Dr Sam Wass | Oscillatory neural correlates of social attunedness: From inter-personal synchrony to self-control?

Guest Lecture

  • Date: Oct 15, 2018
  • Time: 11:00 AM - 12:00 PM (Local Time Germany)
  • Speaker: Dr Sam Wass
  • University of East London, United Kingdom
  • Location: MPI for Human Cognitive and Brain Sciences
  • Room: Wilhelm Wundt Room (A400)
Behavioural and psychophysiological research has, for decades, suggested that as children and parents communicate they adapt to each other on a moment-by-moment basis. This mutual attunement occurs through the coordination of verbal and non-verbal rhythmic patterns, such as vocalisations, physical movements, eye gaze movements, and facial affect. Less well understood, however, is whether similar mechanisms of mutual attunement also operate at the neural level – and, if so, how they develop and what their significance is. We present findings from two papers that investigate this question. In the first paper, we observed direct infant-adult neural phase-locking in Theta and Alpha (3-9Hz) during social interactions, which is stronger during direct, mutual gaze.

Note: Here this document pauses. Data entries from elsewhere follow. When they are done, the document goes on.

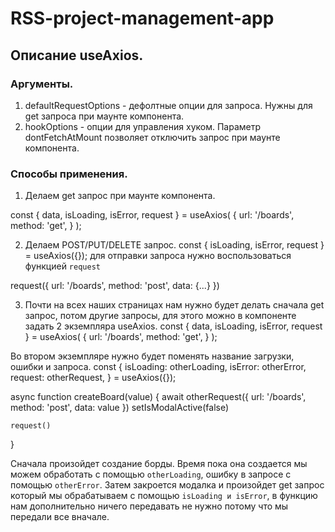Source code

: # RSS-project-management-app

## Описание useAxios.

### Аргументы.

1.  defaultRequestOptions - дефолтные опции для запроса. Нужны для get запроса при маунте компонента.
2.  hookOptions - опции для управления хуком. Параметр dontFetchAtMount позволяет отключить запрос при маунте компонента.

### Способы применения.

1. Делаем get запрос при маунте компонента.

const { data, isLoading, isError, request } = useAxios(
{
url: '/boards',
method: 'get',
}
);

2. Делаем POST/PUT/DELETE запрос.
   const { isLoading, isError, request } = useAxios({});
   для отправки запроса нужно воспользоваться функцией `request`

request({
url: '/boards',
method: 'post',
data: {...}
})

3. Почти на всех наших страницах нам нужно будет делать сначала get запрос, потом другие запросы, для этого можно в компоненте задать 2 экземпляра useAxios.
   const { data, isLoading, isError, request } = useAxios(
   {
   url: '/boards',
   method: 'get',
   }
   );

Во втором экземпляре нужно будет поменять название загрузки, ошибки и запроса.
const {
isLoading: otherLoading,
isError: otherError,
request: otherRequest,
} = useAxios({});

async function createBoard(value) {
await otherRequest({
url: '/boards',
method: 'post',
data: value
})
setIsModalActive(false)

    request()

}

Сначала произойдет создание борды. Время пока она создается мы можем обработать с помощью `otherLoading`, ошибку в запросе с помощью `otherError`. Затем закроется модалка и произойдет get запрос который мы обрабатываем с помощью `isLoading и isError`, в функцию нам дополнительно ничего передавать не нужно потому что мы передали все вначале.
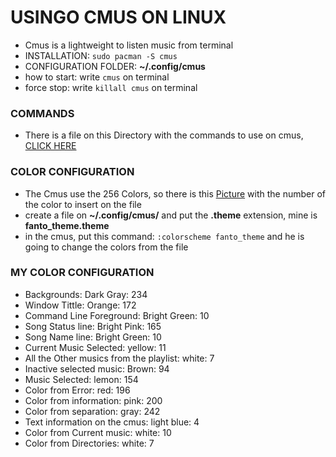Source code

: # USINGO CMUS ON LINUX

* Cmus is a lightweight to listen music from terminal
* INSTALLATION: `sudo pacman -S cmus`
* CONFIGURATION FOLDER: **~/.config/cmus**
* how to start: write `cmus` on terminal
* force stop: write `killall cmus` on terminal


### COMMANDS

* There is a file on this Directory with the commands to use on cmus, [CLICK HERE](/Cmus/COMMANDS.txt)

### COLOR CONFIGURATION

* The Cmus use the 256 Colors, so there is this [Picture]() with the number of the color to insert on the file
* create a file on **~/.config/cmus/** and put the **.theme** extension, mine is **fanto_theme.theme**
* in the cmus, put this command: `:colorscheme fanto_theme` and he is going to change the colors from the file

### MY COLOR CONFIGURATION

* Backgrounds: Dark Gray: 234
* Window Tittle: Orange: 172
* Command Line Foreground: Bright Green: 10
* Song Status line: Bright Pink: 165
* Song Name line: Bright Green: 10
* Current Music Selected: yellow: 11
* All the Other musics from the playlist: white: 7
* Inactive selected music: Brown: 94
* Music Selected: lemon: 154
* Color from Error: red: 196
* Color from information: pink: 200
* Color from separation: gray: 242
* Text information on the cmus: light blue: 4
* Color from Current music: white: 10
* Color from Directories: white: 7

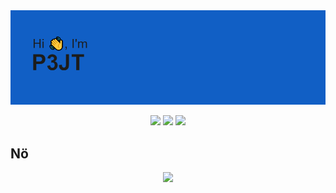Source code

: <img src="githeader.png">

<p align="center">
  <img src="https://badges.pufler.dev/years/P3JT">
  <img src="https://badges.pufler.dev/repos/P3JT">
  <img src="https://badges.pufler.dev/gists/P3JT">
</p>
<h2 align=c"center">
  Nö
</h2>
<p align="center">
  <a href="https://skillicons.dev">
    <img src="https://skillicons.dev/icons?i=arduino,c,cs,discord,dotnet,git,github,gitlab,py,visualstudio,vscode"/>
  </a>
</p>
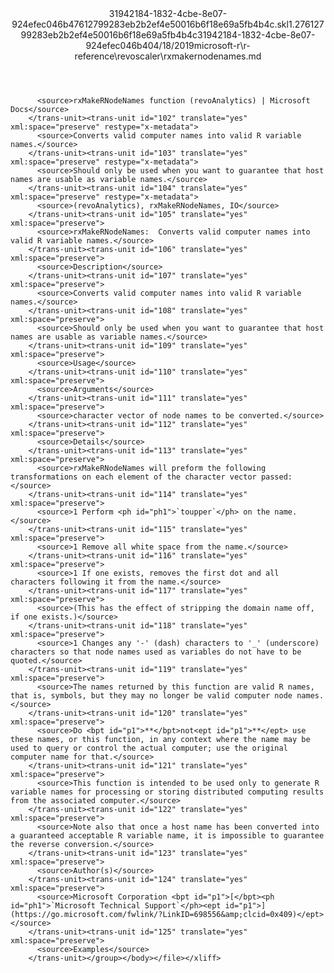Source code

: <?xml version="1.0"?><xliff version="1.2" xmlns="urn:oasis:names:tc:xliff:document:1.2" xmlns:xsi="http://www.w3.org/2001/XMLSchema-instance" xsi:schemaLocation="urn:oasis:names:tc:xliff:document:1.2 xliff-core-1.2-transitional.xsd"><file datatype="xml" original="rxmakernodenames.md" source-language="en-US" target-language="en-US"><header><tool tool-id="mdxliff" tool-name="mdxliff" tool-version="1.0-d1654b2" tool-company="Microsoft" /><xliffext:skl_file_name xmlns:xliffext="urn:microsoft:content:schema:xliffextensions">31942184-1832-4cbe-8e07-924efec046b47612799283eb2b2ef4e50016b6f18e69a5fb4b4c.skl</xliffext:skl_file_name><xliffext:version xmlns:xliffext="urn:microsoft:content:schema:xliffextensions">1.2</xliffext:version><xliffext:ms.openlocfilehash xmlns:xliffext="urn:microsoft:content:schema:xliffextensions">7612799283eb2b2ef4e50016b6f18e69a5fb4b4c</xliffext:ms.openlocfilehash><xliffext:ms.sourcegitcommit xmlns:xliffext="urn:microsoft:content:schema:xliffextensions">31942184-1832-4cbe-8e07-924efec046b4</xliffext:ms.sourcegitcommit><xliffext:ms.lasthandoff xmlns:xliffext="urn:microsoft:content:schema:xliffextensions">04/18/2019</xliffext:ms.lasthandoff><xliffext:ms.openlocfilepath xmlns:xliffext="urn:microsoft:content:schema:xliffextensions">microsoft-r\r-reference\revoscaler\rxmakernodenames.md</xliffext:ms.openlocfilepath></header><body><group id="content" extype="content"><trans-unit id="101" translate="yes" xml:space="preserve" restype="x-metadata">
          <source>rxMakeRNodeNames function (revoAnalytics) | Microsoft Docs</source>
        </trans-unit><trans-unit id="102" translate="yes" xml:space="preserve" restype="x-metadata">
          <source>Converts valid computer names into valid R variable names.</source>
        </trans-unit><trans-unit id="103" translate="yes" xml:space="preserve" restype="x-metadata">
          <source>Should only be used when you want to guarantee that host  names are usable as variable names.</source>
        </trans-unit><trans-unit id="104" translate="yes" xml:space="preserve" restype="x-metadata">
          <source>(revoAnalytics), rxMakeRNodeNames, IO</source>
        </trans-unit><trans-unit id="105" translate="yes" xml:space="preserve">
          <source>rxMakeRNodeNames:  Converts valid computer names into valid R variable names.</source>
        </trans-unit><trans-unit id="106" translate="yes" xml:space="preserve">
          <source>Description</source>
        </trans-unit><trans-unit id="107" translate="yes" xml:space="preserve">
          <source>Converts valid computer names into valid R variable names.</source>
        </trans-unit><trans-unit id="108" translate="yes" xml:space="preserve">
          <source>Should only be used when you want to guarantee that host names are usable as variable names.</source>
        </trans-unit><trans-unit id="109" translate="yes" xml:space="preserve">
          <source>Usage</source>
        </trans-unit><trans-unit id="110" translate="yes" xml:space="preserve">
          <source>Arguments</source>
        </trans-unit><trans-unit id="111" translate="yes" xml:space="preserve">
          <source>character vector of node names to be converted.</source>
        </trans-unit><trans-unit id="112" translate="yes" xml:space="preserve">
          <source>Details</source>
        </trans-unit><trans-unit id="113" translate="yes" xml:space="preserve">
          <source>rxMakeRNodeNames will preform the following transformations on each element of the character vector passed:</source>
        </trans-unit><trans-unit id="114" translate="yes" xml:space="preserve">
          <source>1 Perform <ph id="ph1">`toupper`</ph> on the name.</source>
        </trans-unit><trans-unit id="115" translate="yes" xml:space="preserve">
          <source>1 Remove all white space from the name.</source>
        </trans-unit><trans-unit id="116" translate="yes" xml:space="preserve">
          <source>1 If one exists, removes the first dot and all characters following it from the name.</source>
        </trans-unit><trans-unit id="117" translate="yes" xml:space="preserve">
          <source>(This has the effect of stripping the domain name off, if one exists.)</source>
        </trans-unit><trans-unit id="118" translate="yes" xml:space="preserve">
          <source>1 Changes any '-' (dash) characters to '_' (underscore) characters so that node names used as variables do not have to be quoted.</source>
        </trans-unit><trans-unit id="119" translate="yes" xml:space="preserve">
          <source>The names returned by this function are valid R names, that is, symbols, but they may no longer be valid computer node names.</source>
        </trans-unit><trans-unit id="120" translate="yes" xml:space="preserve">
          <source>Do <bpt id="p1">**</bpt>not<ept id="p1">**</ept> use these names, or this function, in any context where the name may be used to query or control the actual computer; use the original computer name for that.</source>
        </trans-unit><trans-unit id="121" translate="yes" xml:space="preserve">
          <source>This function is intended to be used only to generate R variable names for processing or storing distributed computing results from the associated computer.</source>
        </trans-unit><trans-unit id="122" translate="yes" xml:space="preserve">
          <source>Note also that once a host name has been converted into a guaranteed acceptable R variable name, it is impossible to guarantee the reverse conversion.</source>
        </trans-unit><trans-unit id="123" translate="yes" xml:space="preserve">
          <source>Author(s)</source>
        </trans-unit><trans-unit id="124" translate="yes" xml:space="preserve">
          <source>Microsoft Corporation <bpt id="p1">[</bpt><ph id="ph1">`Microsoft Technical Support`</ph><ept id="p1">](https://go.microsoft.com/fwlink/?LinkID=698556&amp;clcid=0x409)</ept></source>
        </trans-unit><trans-unit id="125" translate="yes" xml:space="preserve">
          <source>Examples</source>
        </trans-unit></group></body></file></xliff>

Infants who made more communicative attempts to the adult (by vocalising for longer) had a stronger synchronising effect on the adults’ neural activity. In the second paper, we concluded, based on Granger-causal analyses, that adults show fine-grained neural changes in Theta activity that are time-locked to shifts in the infants’ attention, independent of the adult’s own attention shifts. We also found that, where the adult is more neurally responsive, the child is more attentive.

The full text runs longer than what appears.